Alors bien entendu, ça ne se fit pas dans la douceur. La police tenta de les chasser plusieurs fois, sans succès. Ils durent abandonner devant la difficulté de la tâche: les gens étaient trop nombreux, et la zone trop grande. L'affaire prit un tournant politique et l’avenir de Christiania fut discuté au Parlement. En 1972, Christiania conclut un arrangement avec le ministère de la défense qui possédait le terrain. En échange du paiement de l'électricité et de l'eau, le gouvernement danois accepta l'occupation du terrain au nom d'une "expérience sociale". Une compétition fut lancée pour trouver des idées sur l'usage qui pouvait être fait de la zone.
Hélas, l'année suivante, un nouveau gouvernement fut amené au pouvoir, avec un tout autre avis sur la question : Christiania devait disparaître. La résistance s'organisa en petit groupes. Beaucoup d’actions politiques et d’événements culturels, en particulier théâtraux, furent organisés dans le but de faire parler de Christiania. Durant le sommet de l’OTAN, les membres de la troupe de théâtre Solvognen (le Chariot du Soleil) se déguisèrent en soldats de l’OTAN et effectuèrent des opérations militaires dans Copenhague. La supercherie fut révélée le soir même. L’événement fut immortalisé dans le film « Cinq Jours pour la Paix » de Niels Vest. En 1974, à l’occasion des élections municipales, les Christianites mirent en place douze listes n’appartenant à aucun parti et réussirent à chambouler les résultats. Une grande « barricade party » fut organisée avec la participation de nombreux artistes connus, de politiciens, de troupes de théâtre et de musiciens connus et inconnus. Le premier documentaire sur la lutte pour la survie de Christiania « Loi et Ordre à Christiania », toujours par le réalisateur Niels Vest, fut présenté dans de nombreux cinémas danois. Solvognen monta une armée de Pères Noël qui envahirent Copenhague et distribuèrent des cadeaux gratuits dans les grands magasins. Ils furent bien sur arrêtés, mais l'image de la police frappant les Pères Noël fit le tour du monde.

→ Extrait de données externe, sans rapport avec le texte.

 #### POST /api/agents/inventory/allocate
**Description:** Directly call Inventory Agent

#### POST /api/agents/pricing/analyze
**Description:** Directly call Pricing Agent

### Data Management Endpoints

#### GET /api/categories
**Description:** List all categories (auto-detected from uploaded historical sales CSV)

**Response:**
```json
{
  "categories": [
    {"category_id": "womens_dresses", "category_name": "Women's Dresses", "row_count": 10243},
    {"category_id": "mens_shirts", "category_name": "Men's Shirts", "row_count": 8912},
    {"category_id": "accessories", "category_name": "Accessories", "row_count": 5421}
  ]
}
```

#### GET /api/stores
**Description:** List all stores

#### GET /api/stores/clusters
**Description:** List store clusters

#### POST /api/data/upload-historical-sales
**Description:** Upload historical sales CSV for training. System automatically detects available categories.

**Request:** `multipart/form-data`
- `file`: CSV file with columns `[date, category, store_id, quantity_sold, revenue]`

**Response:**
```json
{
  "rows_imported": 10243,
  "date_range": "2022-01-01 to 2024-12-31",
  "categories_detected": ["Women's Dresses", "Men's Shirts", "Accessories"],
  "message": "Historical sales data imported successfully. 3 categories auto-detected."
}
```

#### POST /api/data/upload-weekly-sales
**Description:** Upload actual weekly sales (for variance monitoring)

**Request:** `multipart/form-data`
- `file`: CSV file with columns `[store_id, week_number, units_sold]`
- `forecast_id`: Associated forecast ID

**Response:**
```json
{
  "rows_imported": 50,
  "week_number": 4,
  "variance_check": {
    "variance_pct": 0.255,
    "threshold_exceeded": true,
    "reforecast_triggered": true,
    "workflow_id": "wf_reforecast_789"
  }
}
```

En 1976, Christiania engagea une action judiciaire contre l'État pour rupture de promesse: l’accord de 1973 sur le concours pour trouver des idées sur le futur de Christiania n’avait toujours pas été conclu, et la menace de la décision prise de nettoyer la zone planait toujours. Christiania fut défendue par un avocat de gauche, Carl Madsen qui soutenait leur combat pour la liberté. Mais en 1977, Christiania perdit le procès et fit appel à la Cour Suprême. Tout en continuant à se mobiliser le plus possible, avec l’exposition « Amour et Chaos » présentée à l’Académie Royale Danoise des Beaux-Arts, un disque de soutien « Notre Musique » et une grosse opération de restauration de la Ville Libre. Mais ils perdirent à nouveau leur procès l’année suivante. Ils montèrent un plan cherchant à mobiliser des centaines de milliers de gens, et se présentèrent à nouveau aux élections municipales. Ils réussirent à faire élire un représentant au Conseil Municipal, Thorkild Weiss Madsen, connu pour ses discours enflammés contre la spéculation immobilière et les destructions de bidonville au bulldozer.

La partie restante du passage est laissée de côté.